Graduate School Bulletin

Spring 2023

Facilities of the Linguistics Department

The Department of Linguistics has several lab facilities.

Computational Linguistics Lab (Directors: Thomas Graf, Jeff Heinz, Jiwon Yun)

Research in the Computational Linguistics Lab is concerned with the analysis of natural language phenomena using tools and concepts from mathematics and computer science, in particular statistics and probability theory, formal language theory, machine learning, algebra and logic. The lab suite includes a classroom, workstations, a library, and access to a large number of corpora and software

Phonetics Lab (Director: Marie Huffman)

The phonetics lab provides equipment for investigation of a wide range of linguistic questions, with special emphasis on speech acoustics, dialogue, and speech perception. The lab suite includes a lab classroom, a recording room and a research annex, with digital tape recorders, microphones, and headphones as well as facilities for computer-based data acquisition and video recording of spoken or signed language.

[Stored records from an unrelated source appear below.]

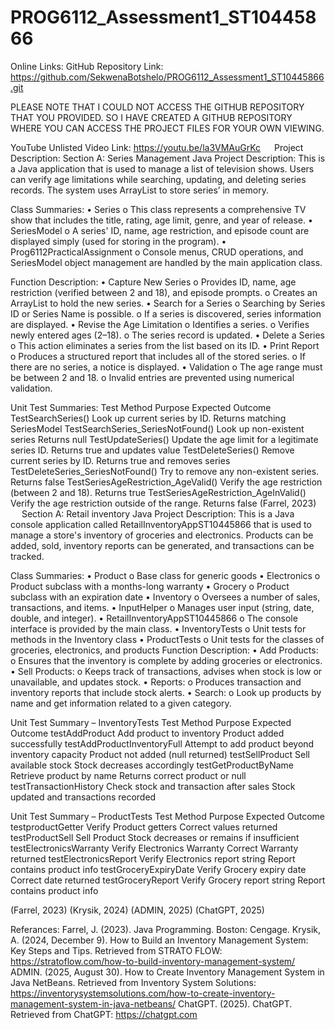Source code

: # PROG6112_Assessment1_ST10445866

Online Links:
GitHub Repository Link:
https://github.com/SekwenaBotshelo/PROG6112_Assessment1_ST10445866.git 
 
PLEASE NOTE THAT I COULD NOT ACCESS THE GITHUB REPOSITORY THAT YOU PROVIDED.
SO I HAVE CREATED A GITHUB REPOSITORY WHERE YOU CAN ACCESS THE PROJECT FILES FOR YOUR OWN VIEWING.

YouTube Unlisted Video Link:
https://youtu.be/la3VMAuGrKc 
 
Project Description:
Section A: Series Management Java Project
Description:
This is a Java application that is used to manage a list of television shows. Users can verify age limitations while searching, updating, and deleting series records. The system uses ArrayList<SeriesModel> to store series’ in memory.

Class Summaries:
•	Series
  o	This class represents a comprehensive TV show that includes the title, rating, age limit,  genre, and year of release.
•	SeriesModel
  o	A series' ID, name, age restriction, and episode count are displayed simply (used for storing in the program).
•	Prog6112PracticalAssignment
  o	Console menus, CRUD operations, and SeriesModel object management are handled by the main application class.
  
Function Description:
•	Capture New Series
o	Provides ID, name, age restriction (verified between 2 and 18), and episode prompts.
  o	Creates an ArrayList<SeriesModel> to hold the new series.
•	Search for a Series
  o	Searching by Series ID or Series Name is possible.
  o	If a series is discovered, series information are displayed.
•	Revise the Age Limitation
  o	Identifies a series.
  o	Verifies newly entered ages (2–18).
  o	The series record is updated.
•	Delete a Series
  o	This action eliminates a series from the list based on its ID.
•	Print Report
  o	Produces a structured report that includes all of the stored series.
  o	If there are no series, a notice is displayed.
•	Validation
  o	The age range must be between 2 and 18.
  o	Invalid entries are prevented using numerical validation.

Unit Test Summaries:
Test Method	Purpose	Expected Outcome
TestSearchSeries()	Look up current series by ID.	Returns matching SeriesModel
TestSearchSeries_SeriesNotFound()	Look up non-existent series	Returns null
TestUpdateSeries()	Update the age limit for a legitimate series ID.	Returns true and updates value
TestDeleteSeries()	Remove current series by ID.	Returns true and removes series
TestDeleteSeries_SeriesNotFound()	Try to remove any non-existent series.	Returns false
TestSeriesAgeRestriction_AgeValid()	Verify the age restriction (between 2 and 18).	Returns true
TestSeriesAgeRestriction_AgeInValid()	Verify the age restriction outside of the range.	Returns false
(Farrel, 2023)
 
Section A: Retail inventory Java Project
Description:
This is a Java console application called RetailInventoryAppST10445866 that is used to manage a store's inventory of groceries and electronics. Products can be added, sold, inventory reports can be generated, and transactions can be tracked.

Class Summaries:
•	Product
  o	Base class for generic goods
•	Electronics
  o	Product subclass with a months-long warranty
•	Grocery
  o	Product subclass with an expiration date
•	Inventory
  o	Oversees a number of sales, transactions, and items.
•	InputHelper
  o	Manages user input (string, date, double, and integer).
•	RetailInventoryAppST10445866
  o	The console interface is provided by the main class.
•	InventoryTests
  o	Unit tests for methods in the Inventory class
•	ProductTests
  o	Unit tests for the classes of groceries, electronics, and products
Function Description:
•	Add Products: 
  o	Ensures that the inventory is complete by adding groceries or electronics.
•	Sell Products: 
  o	Keeps track of transactions, advises when stock is low or unavailable, and updates stock.
•	Reports: 
  o	Produces transaction and inventory reports that include stock alerts.
•	Search: 
  o	Look up products by name and get information related to a given category.

Unit Test Summary – InventoryTests
Test Method	Purpose	Expected Outcome
testAddProduct	Add product to inventory	Product added successfully
testAddProductInventoryFull	Attempt to add product beyond inventory capacity	Product not added (null returned)
testSellProduct	Sell available stock	Stock decreases accordingly
testGetProductByName	Retrieve product by name	Returns correct product or null
testTransactionHistory	Check stock and transaction after sales	Stock updated and transactions recorded

Unit Test Summary – ProductTests
Test Method	Purpose	Expected Outcome
testproductGetter	Verify Product getters	Correct values returned
testProductSell	Sell Product	Stock decreases or remains if insufficient
testElectronicsWarranty	Verify Electronics Warranty	Correct Warranty returned
testElectronicsReport	Verify Electronics report string	Report contains product info
testGroceryExpiryDate	Verify Grocery expiry date	Correct date returned
testGroceryReport	Verify Grocery report string	Report contains product info

(Farrel, 2023) (Krysik, 2024) (ADMIN, 2025) (ChatGPT, 2025)

Referances:
Farrel, J. (2023). Java Programming. Boston: Cengage.
Krysik, A. (2024, December 9). How to Build an Inventory Management System: Key Steps and Tips. Retrieved from STRATO FLOW: https://stratoflow.com/how-to-build-inventory-management-system/
ADMIN. (2025, August 30). How to Create Inventory Management System in Java NetBeans. Retrieved from Inventory System Solutions: https://inventorysystemsolutions.com/how-to-create-inventory-management-system-in-java-netbeans/
ChatGPT. (2025). ChatGPT. Retrieved from ChatGPT: https://chatgpt.com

Semantics Lab (Director: Richard Larson)

The semantics Lab was created in 1992 by Richard K. Larson (Linguistics) and David S. Warren (Computer Science) as part of the NSF- sponsored Grammar as Science Project. Along with primary research in semantics, a focus of the lab has been the creation of software tools for linguistics research and education. Productions to date include Syntactica, a program for teaching transformational syntax and Semantica, a companion program for teaching truth-conditional natural language semantics.